After a nine-day trial at Lanark Sheriff Court, the jury took four hours over two days to convict the former television personality of seven of the nine historical abuse charges against him.
Once the verdicts were delivered, they were told that Talbot is already serving a five-year sentence imposed in Manchester in 2015 for indecently assaulting two other schoolboys.
Sheriff Nikola Stewart will sentence him on the latest convictions in three weeks’ time.
Talbot – who used to be a regular weather presenter on the floating map of the UK in Liverpool’s Albert Dock for ITV’s This Morning show – sat impassively as the verdicts were delivered.
This followed days of “overwhelming and compelling” evidence against Talbot, including from former Stone Roses frontman Ian Brown about a friend who had been abused, and a witness appearing via a video link from Australia.
The offences, against boys aged 15 to 17, took place between 1978 and 1981, and happened during trips to two locations in Scotland – near the St Mary’s Loch area in Moffat, Dumfries and Galloway, and the Caledonian Canal in Inverness in the Highlands.
A succession of male witnesses, now in their 50s, told the court of their excitement at going on the excursions – sometimes it was the first time they had been away from their parents.
Talbot was then a young teacher with a relaxed attitude and would talk to the boys about topics such as music, alcohol and sex, the court heard.

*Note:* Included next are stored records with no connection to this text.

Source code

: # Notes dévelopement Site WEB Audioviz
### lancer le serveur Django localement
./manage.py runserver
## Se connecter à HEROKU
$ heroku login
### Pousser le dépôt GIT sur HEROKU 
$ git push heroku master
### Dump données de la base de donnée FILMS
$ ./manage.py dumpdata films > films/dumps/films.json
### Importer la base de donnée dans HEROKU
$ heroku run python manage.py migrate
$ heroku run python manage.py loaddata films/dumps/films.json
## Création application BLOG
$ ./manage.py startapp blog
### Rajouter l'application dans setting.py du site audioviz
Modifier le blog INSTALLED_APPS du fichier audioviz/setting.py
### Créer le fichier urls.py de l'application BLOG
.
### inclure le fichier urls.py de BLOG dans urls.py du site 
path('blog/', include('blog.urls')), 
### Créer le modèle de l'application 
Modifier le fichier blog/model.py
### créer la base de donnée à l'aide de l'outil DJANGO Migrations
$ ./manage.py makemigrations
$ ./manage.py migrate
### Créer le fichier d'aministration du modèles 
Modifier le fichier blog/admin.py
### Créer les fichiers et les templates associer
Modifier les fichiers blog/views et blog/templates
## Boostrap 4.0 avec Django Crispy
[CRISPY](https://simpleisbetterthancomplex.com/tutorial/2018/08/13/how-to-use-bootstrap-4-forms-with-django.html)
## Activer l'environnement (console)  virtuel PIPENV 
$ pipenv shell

The men recounted how Talbot used his position to engineer situations to target the very people he should have been looking after.

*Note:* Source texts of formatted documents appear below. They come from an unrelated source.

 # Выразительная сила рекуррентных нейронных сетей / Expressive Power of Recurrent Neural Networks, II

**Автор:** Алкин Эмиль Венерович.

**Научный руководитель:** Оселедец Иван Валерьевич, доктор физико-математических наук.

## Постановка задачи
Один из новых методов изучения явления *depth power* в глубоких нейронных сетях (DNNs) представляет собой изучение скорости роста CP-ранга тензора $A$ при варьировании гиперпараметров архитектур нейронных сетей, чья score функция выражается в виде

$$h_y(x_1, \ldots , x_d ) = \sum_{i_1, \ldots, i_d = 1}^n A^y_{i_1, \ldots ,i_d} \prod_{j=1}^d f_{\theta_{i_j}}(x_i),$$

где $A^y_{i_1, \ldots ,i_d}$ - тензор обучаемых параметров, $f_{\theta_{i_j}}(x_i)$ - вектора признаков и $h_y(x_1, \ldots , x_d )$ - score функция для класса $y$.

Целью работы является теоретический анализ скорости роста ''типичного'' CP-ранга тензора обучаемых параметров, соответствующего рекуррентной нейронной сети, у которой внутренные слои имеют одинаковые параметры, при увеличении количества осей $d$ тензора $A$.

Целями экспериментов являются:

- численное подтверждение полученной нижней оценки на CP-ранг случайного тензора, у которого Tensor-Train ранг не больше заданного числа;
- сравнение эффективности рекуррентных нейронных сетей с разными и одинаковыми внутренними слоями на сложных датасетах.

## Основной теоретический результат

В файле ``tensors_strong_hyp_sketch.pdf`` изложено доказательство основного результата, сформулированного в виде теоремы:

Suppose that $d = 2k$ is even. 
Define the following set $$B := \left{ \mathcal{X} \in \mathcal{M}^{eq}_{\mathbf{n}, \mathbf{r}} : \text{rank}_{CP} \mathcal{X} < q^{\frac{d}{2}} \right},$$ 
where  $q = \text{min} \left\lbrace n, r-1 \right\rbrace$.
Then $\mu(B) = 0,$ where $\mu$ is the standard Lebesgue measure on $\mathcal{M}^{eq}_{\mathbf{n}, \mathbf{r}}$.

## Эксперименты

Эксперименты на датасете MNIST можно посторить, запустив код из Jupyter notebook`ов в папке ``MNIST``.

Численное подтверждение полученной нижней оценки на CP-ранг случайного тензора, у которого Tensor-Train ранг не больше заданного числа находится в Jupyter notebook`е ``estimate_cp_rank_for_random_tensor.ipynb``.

The court heard of similarities between some of the attacks – they could be at night, when a victim was isolated and after they had consumed alcohol. One man told how he was indecently assaulted as a teenager after a visit to the pub saw him consume eight pints and whisky.
On two charges – of indecent assault and lewd, indecent and libidinous practices – Talbot received not proven verdicts.
An NSPCC spokesman said: “Talbot may have thought that he had got away with the vile assaults he inflicted on children in his care but, thanks to the bravery of his victims, he has finally been brought to justice.
“Abuse ruins childhoods and its effects last into adulthood. We hope Talbot’s conviction for these crimes will help his victims overcome what happened to them.
“This case shows once again how important it is that those who have suffered abuse are able to come forward and see justice, no matter how much time has passed.”